Stored data entries
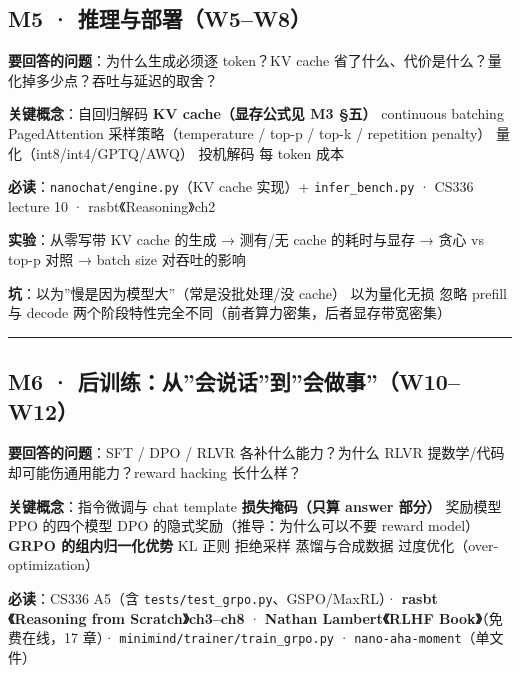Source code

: \documentclass[
  chinese,
  11pt,
]{ctexart}
\begin{document}
\subsection{M5 · 推理与部署（W5--W8）}\label{m5-ux63a8ux7406ux4e0eux90e8ux7f72w5w8}

\textbf{要回答的问题}：为什么生成必须逐 token？KV cache 省了什么、代价是什么？量化掉多少点？吞吐与延迟的取舍？

\textbf{关键概念}：自回归解码 \textbar{} \textbf{KV cache（显存公式见 M3 §五）} \textbar{} continuous batching \textbar{} PagedAttention \textbar{} 采样策略（temperature / top-p / top-k / repetition penalty）\textbar{} 量化（int8/int4/GPTQ/AWQ）\textbar{} 投机解码 \textbar{} 每 token 成本

\textbf{必读}：\texttt{nanochat/engine.py}（KV cache 实现）+ \texttt{infer\_bench.py} · CS336 lecture 10 · rasbt《Reasoning》ch2

\textbf{实验}：从零写带 KV cache 的生成 → 测有/无 cache 的耗时与显存 → 贪心 vs top-p 对照 → batch size 对吞吐的影响

\textbf{坑}：以为''慢是因为模型大''（常是没批处理/没 cache）\textbar{} 以为量化无损 \textbar{} 忽略 prefill 与 decode 两个阶段特性完全不同（前者算力密集，后者显存带宽密集）

\begin{center}\rule{0.5\linewidth}{0.5pt}\end{center}

\subsection{M6 · 后训练：从''会说话''到''会做事''（W10--W12）}\label{m6-ux540eux8badux7ec3ux4eceux4f1aux8bf4ux8bddux5230ux4f1aux505aux4e8bw10w12}

\textbf{要回答的问题}：SFT / DPO / RLVR 各补什么能力？为什么 RLVR 提数学/代码却可能伤通用能力？reward hacking 长什么样？

\textbf{关键概念}：指令微调与 chat template \textbar{} \textbf{损失掩码（只算 answer 部分）} \textbar{} 奖励模型 \textbar{} PPO 的四个模型 \textbar{} DPO 的隐式奖励（推导：为什么可以不要 reward model）\textbar{} \textbf{GRPO 的组内归一化优势} \textbar{} KL 正则 \textbar{} 拒绝采样 \textbar{} 蒸馏与合成数据 \textbar{} 过度优化（over-optimization）

\textbf{必读}：CS336 A5（含 \texttt{tests/test\_grpo.py}、GSPO/MaxRL）· \textbf{rasbt《Reasoning from Scratch》ch3--ch8} · \textbf{Nathan Lambert《RLHF Book》}（免费在线，17 章）· \texttt{minimind/trainer/train\_grpo.py} · \texttt{nano-aha-moment}（单文件）
\end{document}
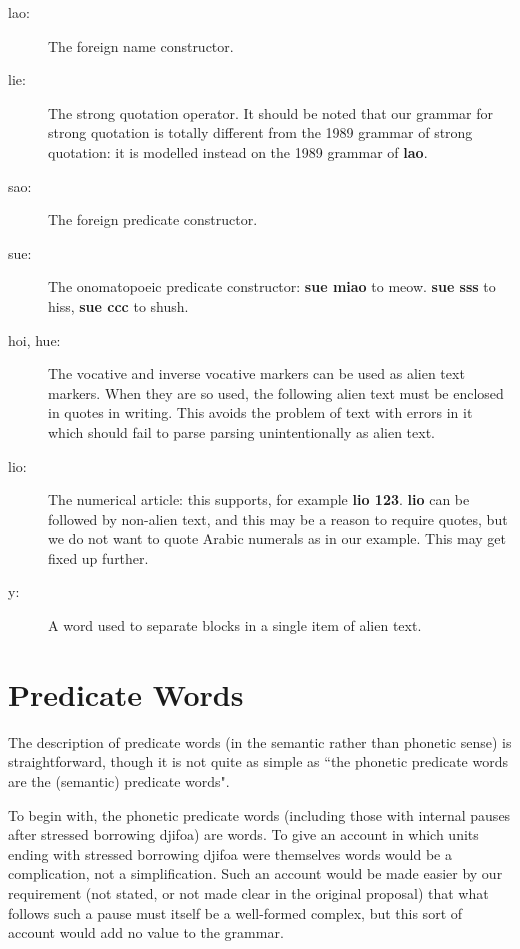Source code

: \documentclass[12pt]{book}
\begin{document}
\begin{description}

\item[lao:]  The foreign name constructor.

\item[lie:]  The strong quotation operator.  It should be noted that our grammar for strong quotation is totally different from the 1989 grammar of strong quotation:  it is modelled instead on the 1989 grammar of {\bf lao}.

\item[sao:]  The foreign predicate constructor.

\item[sue:]  The onomatopoeic predicate constructor:  {\bf sue miao} to meow. {\bf sue sss} to hiss, {\bf sue ccc} to shush.

\item[hoi, hue:]  The vocative and inverse vocative markers can be used as alien text markers.  When they are so used, the following alien text must be enclosed in quotes in writing.  This avoids the problem of text with errors in it which should fail to parse parsing unintentionally as alien text.

\item[lio:]  The numerical article:  this supports, for example {\bf lio 123}.  {\bf lio} can be followed by non-alien text, and this may be a reason to require quotes, but we do not want to quote Arabic numerals as in our example.  This may get fixed up further.

\item[y:]  A word used to separate blocks in a single item of alien text.

\end{description}

\section{Predicate Words}

The description of predicate words (in the semantic rather than phonetic sense) is straightforward, though it is not quite as simple as ``the phonetic predicate words are the (semantic) predicate words".

To begin with, the phonetic predicate words (including those with internal pauses after stressed borrowing djifoa) are words.  To give an account in which units ending with
stressed borrowing djifoa were themselves words would be a complication, not a simplification.  Such an account would be made easier by our requirement (not stated, or not made clear in the original proposal) that what follows such a pause must itself be a well-formed complex, but this sort of account would add no value to the grammar.
\end{document}
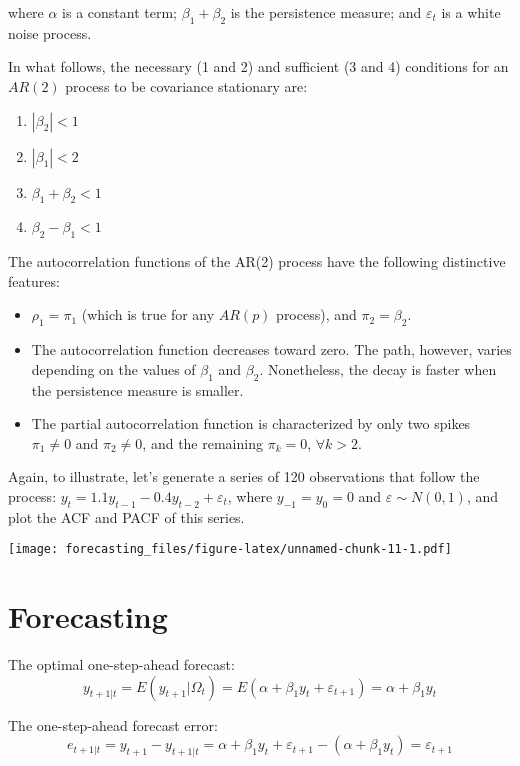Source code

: \documentclass[
  oneside]{book}
\providecommand{\tightlist}{%
  \setlength{\itemsep}{0pt}\setlength{\parskip}{0pt}}
\begin{document}
where \(\alpha\) is a constant term; \(\beta_1+\beta_2\) is the persistence measure; and \(\varepsilon_t\) is a white noise process.

In what follows, the necessary (1 and 2) and sufficient (3 and 4) conditions for an \(AR(2)\) process to be covariance stationary are:

\begin{enumerate}
\def\labelenumi{\arabic{enumi}.}
\tightlist
\item
  \(|\beta_2| < 1\)
\item
  \(|\beta_1| < 2\)
\item
  \(\beta_1 + \beta_2 < 1\)
\item
  \(\beta_2 - \beta_1 < 1\)
\end{enumerate}

The autocorrelation functions of the AR(2) process have the following distinctive features:

\begin{itemize}
\tightlist
\item
  \(\rho_1 = \pi_1\) (which is true for any \(AR(p)\) process), and \(\pi_2 = \beta_2\).
\item
  The autocorrelation function decreases toward zero. The path, however, varies depending on the values of \(\beta_1\) and \(\beta_2\). Nonetheless, the decay is faster when the persistence measure is smaller.
\item
  The partial autocorrelation function is characterized by only two spikes \(\pi_1 \neq 0\) and \(\pi_2 \neq 0\), and the remaining \(\pi_k = 0\), \(\forall k > 2\).
\end{itemize}

Again, to illustrate, let's generate a series of 120 observations that follow the process: \(y_t=1.1y_{t-1}-0.4y_{t-2}+\varepsilon_t\), where \(y_{-1}=y_0=0\) and \(\varepsilon\sim N(0,1)\), and plot the ACF and PACF of this series.

\texttt{[image: forecasting\_files/figure-latex/unnamed-chunk-11-1.pdf]}

\hypertarget{forecasting-2}{%
\section{Forecasting}\label{forecasting-2}}

The optimal one-step-ahead forecast: \[y_{t+1|t} = E(y_{t+1}|\Omega_t) = E(\alpha + \beta_1 y_{t} + \varepsilon_{t+1}) = \alpha + \beta_1 y_{t}\]

The one-step-ahead forecast error: \[e_{t+1|t} = y_{t+1} - y_{t+1|t} = \alpha + \beta_1 y_t + \varepsilon_{t+1} - (\alpha + \beta_1 y_t) = \varepsilon_{t+1}\]
\end{document}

What is required: Return every entry above word for word, leaving pictures out.

Answer section:
Source code

: \documentclass[
  chinese,
  11pt,
]{ctexart}
\begin{document}
\subsection{M5 · 推理与部署（W5--W8）}\label{m5-ux63a8ux7406ux4e0eux90e8ux7f72w5w8}

\textbf{要回答的问题}：为什么生成必须逐 token？KV cache 省了什么、代价是什么？量化掉多少点？吞吐与延迟的取舍？

\textbf{关键概念}：自回归解码 \textbar{} \textbf{KV cache（显存公式见 M3 §五）} \textbar{} continuous batching \textbar{} PagedAttention \textbar{} 采样策略（temperature / top-p / top-k / repetition penalty）\textbar{} 量化（int8/int4/GPTQ/AWQ）\textbar{} 投机解码 \textbar{} 每 token 成本

\textbf{必读}：\texttt{nanochat/engine.py}（KV cache 实现）+ \texttt{infer\_bench.py} · CS336 lecture 10 · rasbt《Reasoning》ch2

\textbf{实验}：从零写带 KV cache 的生成 → 测有/无 cache 的耗时与显存 → 贪心 vs top-p 对照 → batch size 对吞吐的影响

\textbf{坑}：以为''慢是因为模型大''（常是没批处理/没 cache）\textbar{} 以为量化无损 \textbar{} 忽略 prefill 与 decode 两个阶段特性完全不同（前者算力密集，后者显存带宽密集）

\begin{center}\rule{0.5\linewidth}{0.5pt}\end{center}

\subsection{M6 · 后训练：从''会说话''到''会做事''（W10--W12）}\label{m6-ux540eux8badux7ec3ux4eceux4f1aux8bf4ux8bddux5230ux4f1aux505aux4e8bw10w12}

\textbf{要回答的问题}：SFT / DPO / RLVR 各补什么能力？为什么 RLVR 提数学/代码却可能伤通用能力？reward hacking 长什么样？

\textbf{关键概念}：指令微调与 chat template \textbar{} \textbf{损失掩码（只算 answer 部分）} \textbar{} 奖励模型 \textbar{} PPO 的四个模型 \textbar{} DPO 的隐式奖励（推导：为什么可以不要 reward model）\textbar{} \textbf{GRPO 的组内归一化优势} \textbar{} KL 正则 \textbar{} 拒绝采样 \textbar{} 蒸馏与合成数据 \textbar{} 过度优化（over-optimization）

\textbf{必读}：CS336 A5（含 \texttt{tests/test\_grpo.py}、GSPO/MaxRL）· \textbf{rasbt《Reasoning from Scratch》ch3--ch8} · \textbf{Nathan Lambert《RLHF Book》}（免费在线，17 章）· \texttt{minimind/trainer/train\_grpo.py} · \texttt{nano-aha-moment}（单文件）
\end{document}
Source code

: \documentclass[12pt]{book}
\begin{document}
\begin{description}

\item[lao:]  The foreign name constructor.

\item[lie:]  The strong quotation operator.  It should be noted that our grammar for strong quotation is totally different from the 1989 grammar of strong quotation:  it is modelled instead on the 1989 grammar of {\bf lao}.

\item[sao:]  The foreign predicate constructor.

\item[sue:]  The onomatopoeic predicate constructor:  {\bf sue miao} to meow. {\bf sue sss} to hiss, {\bf sue ccc} to shush.

\item[hoi, hue:]  The vocative and inverse vocative markers can be used as alien text markers.  When they are so used, the following alien text must be enclosed in quotes in writing.  This avoids the problem of text with errors in it which should fail to parse parsing unintentionally as alien text.

\item[lio:]  The numerical article:  this supports, for example {\bf lio 123}.  {\bf lio} can be followed by non-alien text, and this may be a reason to require quotes, but we do not want to quote Arabic numerals as in our example.  This may get fixed up further.

\item[y:]  A word used to separate blocks in a single item of alien text.

\end{description}

\section{Predicate Words}

The description of predicate words (in the semantic rather than phonetic sense) is straightforward, though it is not quite as simple as ``the phonetic predicate words are the (semantic) predicate words".

To begin with, the phonetic predicate words (including those with internal pauses after stressed borrowing djifoa) are words.  To give an account in which units ending with
stressed borrowing djifoa were themselves words would be a complication, not a simplification.  Such an account would be made easier by our requirement (not stated, or not made clear in the original proposal) that what follows such a pause must itself be a well-formed complex, but this sort of account would add no value to the grammar.
\end{document}
Source code

: \documentclass[
  oneside]{book}
\providecommand{\tightlist}{%
  \setlength{\itemsep}{0pt}\setlength{\parskip}{0pt}}
\begin{document}
where \(\alpha\) is a constant term; \(\beta_1+\beta_2\) is the persistence measure; and \(\varepsilon_t\) is a white noise process.

In what follows, the necessary (1 and 2) and sufficient (3 and 4) conditions for an \(AR(2)\) process to be covariance stationary are:

\begin{enumerate}
\def\labelenumi{\arabic{enumi}.}
\tightlist
\item
  \(|\beta_2| < 1\)
\item
  \(|\beta_1| < 2\)
\item
  \(\beta_1 + \beta_2 < 1\)
\item
  \(\beta_2 - \beta_1 < 1\)
\end{enumerate}

The autocorrelation functions of the AR(2) process have the following distinctive features:

\begin{itemize}
\tightlist
\item
  \(\rho_1 = \pi_1\) (which is true for any \(AR(p)\) process), and \(\pi_2 = \beta_2\).
\item
  The autocorrelation function decreases toward zero. The path, however, varies depending on the values of \(\beta_1\) and \(\beta_2\). Nonetheless, the decay is faster when the persistence measure is smaller.
\item
  The partial autocorrelation function is characterized by only two spikes \(\pi_1 \neq 0\) and \(\pi_2 \neq 0\), and the remaining \(\pi_k = 0\), \(\forall k > 2\).
\end{itemize}

Again, to illustrate, let's generate a series of 120 observations that follow the process: \(y_t=1.1y_{t-1}-0.4y_{t-2}+\varepsilon_t\), where \(y_{-1}=y_0=0\) and \(\varepsilon\sim N(0,1)\), and plot the ACF and PACF of this series.

\texttt{[image: forecasting\_files/figure-latex/unnamed-chunk-11-1.pdf]}

\hypertarget{forecasting-2}{%
\section{Forecasting}\label{forecasting-2}}

The optimal one-step-ahead forecast: \[y_{t+1|t} = E(y_{t+1}|\Omega_t) = E(\alpha + \beta_1 y_{t} + \varepsilon_{t+1}) = \alpha + \beta_1 y_{t}\]

The one-step-ahead forecast error: \[e_{t+1|t} = y_{t+1} - y_{t+1|t} = \alpha + \beta_1 y_t + \varepsilon_{t+1} - (\alpha + \beta_1 y_t) = \varepsilon_{t+1}\]
\end{document}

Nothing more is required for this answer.